Strong information management will enable better evidence based strategies and care management which is fundamental to addressing the challenges I mentioned above. So we are now in this point of convergence where great needs can be addressed by technological capability – so the time for a revolution is now.

People make a difference in implementing Technology

“A power drill is useless in the hands of a monkey” ~Dr HM Goh, Medical Director, UMSC

One of the biggest and hardest lessons I have learned in 2012 is that the partners and implementors you choose for a complicated technology project matter more than the actual technology you choose. I have seen great technology nullified by a bad implementation. It was a real wake up call for me to begin to understand that the more sophisticated your users are, the less sophistication they need from their tools. One button fix all apps are usually needed by the less sophisticated users – which is ironic because these tools cost more as they require a lot of sophistication during the implementation. So your left as a CIO to make a judgement call, if your users are simple you need sophisticated vendors, if your vendors are simple, you need sophisticated users. You will end up spending the money anyway – its either going to your payroll or to the contract with the vendors.

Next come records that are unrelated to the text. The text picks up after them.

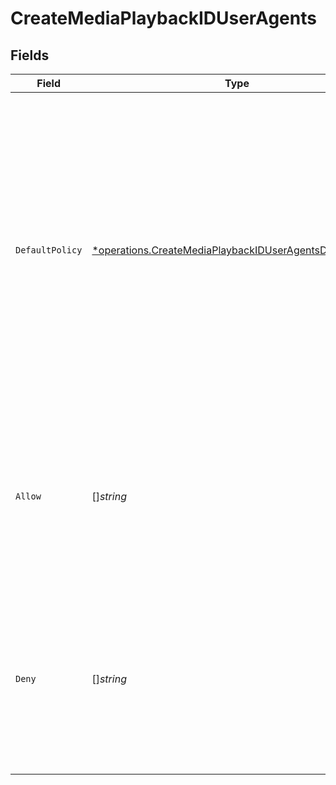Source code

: # CreateMediaPlaybackIDUserAgents


## Fields

| Field                                                                                                                                                                                                                                                                                   | Type                                                                                                                                                                                                                                                                                    | Required                                                                                                                                                                                                                                                                                | Description                                                                                                                                                                                                                                                                             | Example                                                                                                                                                                                                                                                                                 |
| --------------------------------------------------------------------------------------------------------------------------------------------------------------------------------------------------------------------------------------------------------------------------------------- | --------------------------------------------------------------------------------------------------------------------------------------------------------------------------------------------------------------------------------------------------------------------------------------- | --------------------------------------------------------------------------------------------------------------------------------------------------------------------------------------------------------------------------------------------------------------------------------------- | --------------------------------------------------------------------------------------------------------------------------------------------------------------------------------------------------------------------------------------------------------------------------------------- | --------------------------------------------------------------------------------------------------------------------------------------------------------------------------------------------------------------------------------------------------------------------------------------- |
| `DefaultPolicy`                                                                                                                                                                                                                                                                         | [*operations.CreateMediaPlaybackIDUserAgentsDefaultPolicy](../../models/operations/createmediaplaybackiduseragentsdefaultpolicy.md)                                                                                                                                                     | :heavy_minus_sign:                                                                                                                                                                                                                                                                      | Specifies the default access policy for user agents (browsers, bots, etc.). <br/>If set to `allow`, all user agents are allowed access unless otherwise specified in the `deny` list. <br/>If set to `deny`, all user agents are denied access unless otherwise specified in the `allow` list.<br/> |                                                                                                                                                                                                                                                                                         |
| `Allow`                                                                                                                                                                                                                                                                                 | []*string*                                                                                                                                                                                                                                                                              | :heavy_minus_sign:                                                                                                                                                                                                                                                                      | A list of user agents (identified by string names or patterns) that are explicitly allowed access. <br/>This list is only effective when the `defaultPolicy` is set to `deny`.<br/>                                                                                                     | [<br/>"Mozilla/5.0 (Linux; Android 10; K) AppleWebKit/537.36 (KHTML, like Gecko) Chrome/114.0.0.0 Mobile Safari/537.36",<br/>"curl/7.68.0"<br/>]                                                                                                                                        |
| `Deny`                                                                                                                                                                                                                                                                                  | []*string*                                                                                                                                                                                                                                                                              | :heavy_minus_sign:                                                                                                                                                                                                                                                                      | A list of user agents (identified by string names or patterns) that are explicitly denied access. <br/>This list is only effective when the `defaultPolicy` is set to `allow`.<br/>                                                                                                     | [<br/>"Mozilla/5.0 (Linux; Android 10; K) AppleWebKit/537.36 (KHTML, like Gecko) Chrome/114.0.0.0 Safari/537.36",<br/>"PostmanRuntime/7.29.0"<br/>]                                                                                                                                     |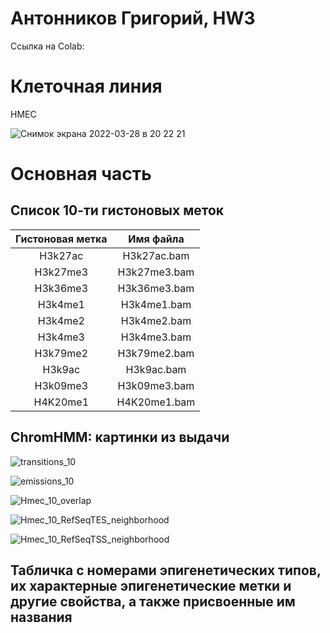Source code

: # Антонников Григорий, HW3

Ссылка на Colab: 
# Клеточная линия 
HMEC


![Снимок экрана 2022-03-28 в 20 22 21](https://user-images.githubusercontent.com/93208971/160468579-194e0c8c-e742-49fa-88be-1d5cab492cf0.png)

# Основная часть

## Список 10-ти гистоновых меток

| Гистоновая метка | Имя файла | 
| :---: | :---: | 
| H3k27ac | H3k27ac.bam |
| H3k27me3| H3k27me3.bam |
|H3k36me3 | H3k36me3.bam |
|H3k4me1 | H3k4me1.bam |
|H3k4me2 | H3k4me2.bam |
|H3k4me3 | H3k4me3.bam |
|H3k79me2 | H3k79me2.bam |
|H3k9ac | H3k9ac.bam |
|H3k09me3 | H3k09me3.bam |
|H4K20me1 | H4K20me1.bam |

## ChromHMM: картинки из выдачи

![transitions_10](https://user-images.githubusercontent.com/93208971/160470102-b2c33439-1507-4813-91ab-d9590714a423.png)

![emissions_10](https://user-images.githubusercontent.com/93208971/160470119-bac94ed8-204c-4363-9e29-ac4b367e29d3.png)

![Hmec_10_overlap](https://user-images.githubusercontent.com/93208971/160470082-9d07f188-c9b9-46c8-ba7f-2b9b75e2a374.png)

![Hmec_10_RefSeqTES_neighborhood](https://user-images.githubusercontent.com/93208971/160470088-d3890e2a-9ea0-40d5-b38a-ad65e8557f53.png)

![Hmec_10_RefSeqTSS_neighborhood](https://user-images.githubusercontent.com/93208971/160470092-96416281-67a4-4273-9f11-733b30df383b.png)


## Табличка с номерами эпигенетических типов, их характерные эпигенетические метки и другие свойства, а также присвоенные им названия


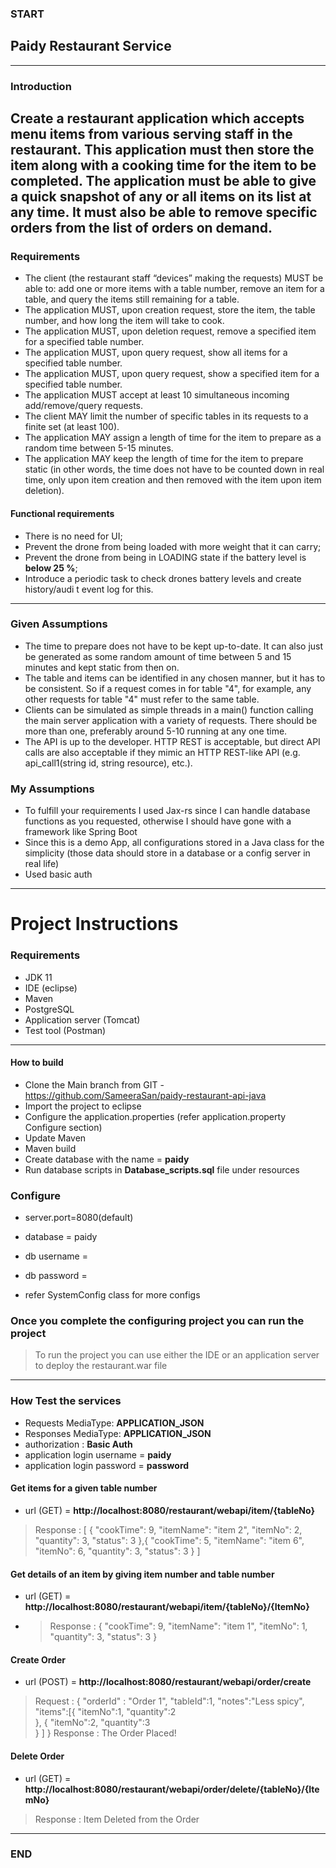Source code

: ### START

## Paidy Restaurant Service
---
### Introduction

Create a restaurant application which accepts menu items from various serving staff in the restaurant. This application must then store the item along with a cooking time for the item to be completed. The application must be able to give a quick snapshot of any or all items on its list at any time. It must also be able to remove specific orders from the list of orders on demand.
---

### Requirements

- The client (the restaurant staff “devices” making the requests) MUST be able to: add one or more items with a table number, remove an item for a table, and query the items still remaining for a table.
- The application MUST, upon creation request, store the item, the table number, and how long the item will take to cook.
- The application MUST, upon deletion request, remove a specified item for a specified table number.
- The application MUST, upon query request, show all items for a specified table number.
- The application MUST, upon query request, show a specified item for a specified table number.
- The application MUST accept at least 10 simultaneous incoming add/remove/query requests.
- The client MAY limit the number of specific tables in its requests to a finite set (at least 100).
- The application MAY assign a length of time for the item to prepare as a random time between 5-15 minutes.
- The application MAY keep the length of time for the item to prepare static (in other words, the time does not have to be counted down in real time, only upon item creation and then removed with the item upon item deletion).

#### Functional requirements

- There is no need for UI;
- Prevent the drone from being loaded with more weight that it can carry;
- Prevent the drone from being in LOADING state if the battery level is **below 25
%**;
- Introduce a periodic task to check drones battery levels and create history/audi
  t event log for this.
---

### Given Assumptions
- The time to prepare does not have to be kept up-to-date. It can also just be generated as some random amount of time between 5 and 15 minutes and kept static from then on.
- The table and items can be identified in any chosen manner, but it has to be consistent. So if a request comes in for table "4", for example, any other requests for table "4" must refer to the same table.
- Clients can be simulated as simple threads in a main() function calling the main server application with a variety of requests. There should be more than one, preferably around 5-10 running at any one time.
- The API is up to the developer. HTTP REST is acceptable, but direct API calls are also acceptable if they mimic an HTTP REST-like API (e.g. api_call1(string id, string resource), etc.).

### My Assumptions
- To fulfill your requirements I used Jax-rs since I can handle database functions as you requested, otherwise I should have gone with a framework like Spring Boot
- Since this is a demo App, all configurations stored in a Java class for the simplicity (those data should store in a database or a config server in real life)
- Used basic auth 


---

# Project Instructions

### Requirements

- JDK 11
- IDE (eclipse)
- Maven
- PostgreSQL
- Application server (Tomcat)
- Test tool (Postman)
---

#### How to build

- Clone the Main branch from  GIT - https://github.com/SameeraSan/paidy-restaurant-api-java
- Import the project to eclipse
- Configure the application.properties (refer application.property Configure section)
- Update Maven
- Maven build
- Create database with the name = **paidy**
- Run database scripts in **Database_scripts.sql** file under resources

### Configure

- server.port=8080(default)

- database = paidy
- db username = 
- db password = 
- refer SystemConfig class for more configs
> 


### Once you complete the configuring project you can run the project 
> To run the project you can use either the IDE or an application server to deploy the restaurant.war file

--- 


### How Test the services

- Requests MediaType: **APPLICATION_JSON**
- Responses MediaType: **APPLICATION_JSON**
- authorization : **Basic Auth**
- application login username = **paidy**
- application login password = **password**

#### Get items for a given table number
- url (GET) = **http://localhost:8080/restaurant/webapi/item/{tableNo}**
> Response : [
    {
        "cookTime": 9,
        "itemName": "item 2",
        "itemNo": 2,
        "quantity": 3,
        "status": 3
    },{
        "cookTime": 5,
        "itemName": "item 6",
        "itemNo": 6,
        "quantity": 3,
        "status": 3
    }
]
> 
#### Get details of an item by giving item number and table number
- url (GET) = **http://localhost:8080/restaurant/webapi/item/{tableNo}/{ItemNo}**
- > Response : {
    "cookTime": 9,
    "itemName": "item 1",
    "itemNo": 1,
    "quantity": 3,
    "status": 3
}
  > 
#### Create Order
- url (POST) = **http://localhost:8080/restaurant/webapi/order/create**
> Request : {
    "orderId" : "Order 1",
    "tableId":1,
    "notes":"Less spicy",
    "items":[{
        "itemNo":1,
        "quantity":2   
    }, {
        "itemNo":2,
        "quantity":3   
    }
    ]
}
> Response : The Order Placed!
> 
#### Delete Order
- url (GET) = **http://localhost:8080/restaurant/webapi/order/delete/{tableNo}/{ItemNo}**

> Response : Item Deleted from the Order

---

### END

The worst case scenario is when you have simple users, simple vendors trying to choose and implement a system for a very complex environment. The end result will be failed projects, sunk cost and ugly legal battles.

Healthcare needs Coopetition, not competition

“Trying to be number one and trying to do a task well are two different things” ~Alfie Kohn

Healthcare is a very complex industry, it needs to be funded, often by rightly dividing between what should be a fundamental right and what is a privilege. It has to be continuously optimized by expensive Science and Innovation – and all our lives depend on getting these factors right. It is therefore not conducive to have scenarios of zero-sum-games in this industry, as there is always a trade of to overall cost or efficiency.

Therefore business people who invest in healthcare, technology players who focus on this market, often have to learn to move from models of traditional competition to coopetition for best outcomes. In 2012 I managed to get the fiercest of competitors to work together to pull of projects with extreme constraints of time, resources, people or technical challenges. Coopetition even works well for Care Delivery, with a shared Medical Record over an EHR, competitors can deliver better care while trying to compete for that patient’s loyalty.

In a nutshell, the biggest lesson of 2012 is to keep our eye on the prize – Decision support for Clinicians and a Healthcare record that follows patients through their lifetime providing continuity of care, collaboration between all the care givers they will need and the ability for them to participate and understand their health, risk and needs. This goal can be done now, with the right leadership, strategies, partners and technologies. In fact there has never been a better time for it.

Categories: HIT

One thought on “2012 in Review

  1. Hi Leon, These are sound and healthy learnings, and when focused on the end game (Decision support for Clinicians, Healthcare record that follows patients through their lifetime providing continuity of care, collaboration between all the care givers they will need and the ability for them to participate and understand their health, risk and needs) will pay significant dividends.